Records excerpted from a collection
--
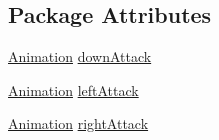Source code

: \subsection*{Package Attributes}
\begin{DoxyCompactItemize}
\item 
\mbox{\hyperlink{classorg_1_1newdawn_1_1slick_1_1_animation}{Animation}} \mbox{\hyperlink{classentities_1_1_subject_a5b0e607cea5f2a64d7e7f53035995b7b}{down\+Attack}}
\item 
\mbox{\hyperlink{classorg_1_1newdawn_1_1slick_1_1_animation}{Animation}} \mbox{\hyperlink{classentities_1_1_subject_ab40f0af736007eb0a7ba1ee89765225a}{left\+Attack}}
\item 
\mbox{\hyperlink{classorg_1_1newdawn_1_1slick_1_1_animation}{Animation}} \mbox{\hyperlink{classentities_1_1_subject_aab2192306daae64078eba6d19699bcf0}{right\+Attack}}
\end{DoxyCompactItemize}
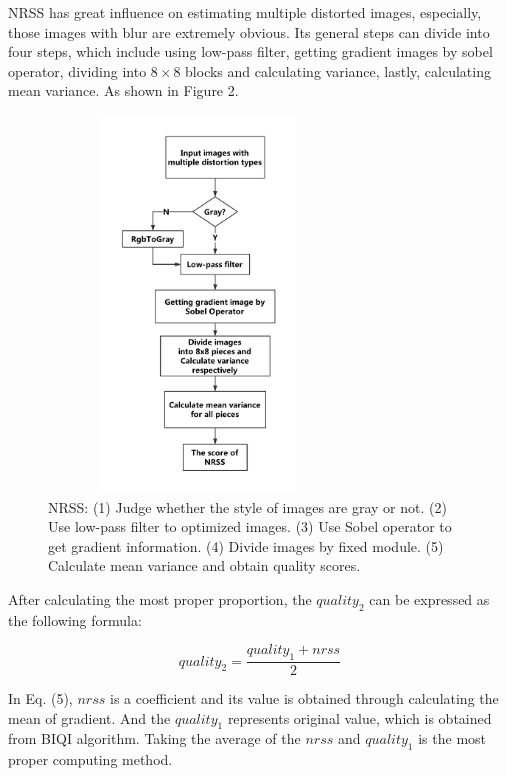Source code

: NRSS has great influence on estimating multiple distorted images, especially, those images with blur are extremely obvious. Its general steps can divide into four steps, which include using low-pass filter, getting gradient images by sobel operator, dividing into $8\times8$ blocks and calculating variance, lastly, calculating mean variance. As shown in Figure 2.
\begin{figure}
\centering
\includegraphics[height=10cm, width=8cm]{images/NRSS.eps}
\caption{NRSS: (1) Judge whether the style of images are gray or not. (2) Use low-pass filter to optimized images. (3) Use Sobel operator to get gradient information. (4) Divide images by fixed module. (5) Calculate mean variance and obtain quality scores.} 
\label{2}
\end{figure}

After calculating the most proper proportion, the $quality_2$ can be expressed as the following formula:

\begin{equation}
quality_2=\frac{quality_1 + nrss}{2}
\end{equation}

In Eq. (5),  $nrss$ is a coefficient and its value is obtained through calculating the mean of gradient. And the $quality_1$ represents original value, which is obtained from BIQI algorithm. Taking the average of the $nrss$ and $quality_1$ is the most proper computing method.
--
> _EXERCISE REQUIREMENTS_
Omit the pictures and restate the rest of the records verbatim.

> _REPLY_
Source code

: \subsection*{Package Attributes}
\begin{DoxyCompactItemize}
\item 
\mbox{\hyperlink{classorg_1_1newdawn_1_1slick_1_1_animation}{Animation}} \mbox{\hyperlink{classentities_1_1_subject_a5b0e607cea5f2a64d7e7f53035995b7b}{down\+Attack}}
\item 
\mbox{\hyperlink{classorg_1_1newdawn_1_1slick_1_1_animation}{Animation}} \mbox{\hyperlink{classentities_1_1_subject_ab40f0af736007eb0a7ba1ee89765225a}{left\+Attack}}
\item 
\mbox{\hyperlink{classorg_1_1newdawn_1_1slick_1_1_animation}{Animation}} \mbox{\hyperlink{classentities_1_1_subject_aab2192306daae64078eba6d19699bcf0}{right\+Attack}}
\end{DoxyCompactItemize}
Source code

: NRSS has great influence on estimating multiple distorted images, especially, those images with blur are extremely obvious. Its general steps can divide into four steps, which include using low-pass filter, getting gradient images by sobel operator, dividing into $8\times8$ blocks and calculating variance, lastly, calculating mean variance. As shown in Figure 2.
\begin{figure}
\centering
\includegraphics[height=10cm, width=8cm]{images/NRSS.eps}
\caption{NRSS: (1) Judge whether the style of images are gray or not. (2) Use low-pass filter to optimized images. (3) Use Sobel operator to get gradient information. (4) Divide images by fixed module. (5) Calculate mean variance and obtain quality scores.} 
\label{2}
\end{figure}

After calculating the most proper proportion, the $quality_2$ can be expressed as the following formula:

\begin{equation}
quality_2=\frac{quality_1 + nrss}{2}
\end{equation}

In Eq. (5),  $nrss$ is a coefficient and its value is obtained through calculating the mean of gradient. And the $quality_1$ represents original value, which is obtained from BIQI algorithm. Taking the average of the $nrss$ and $quality_1$ is the most proper computing method.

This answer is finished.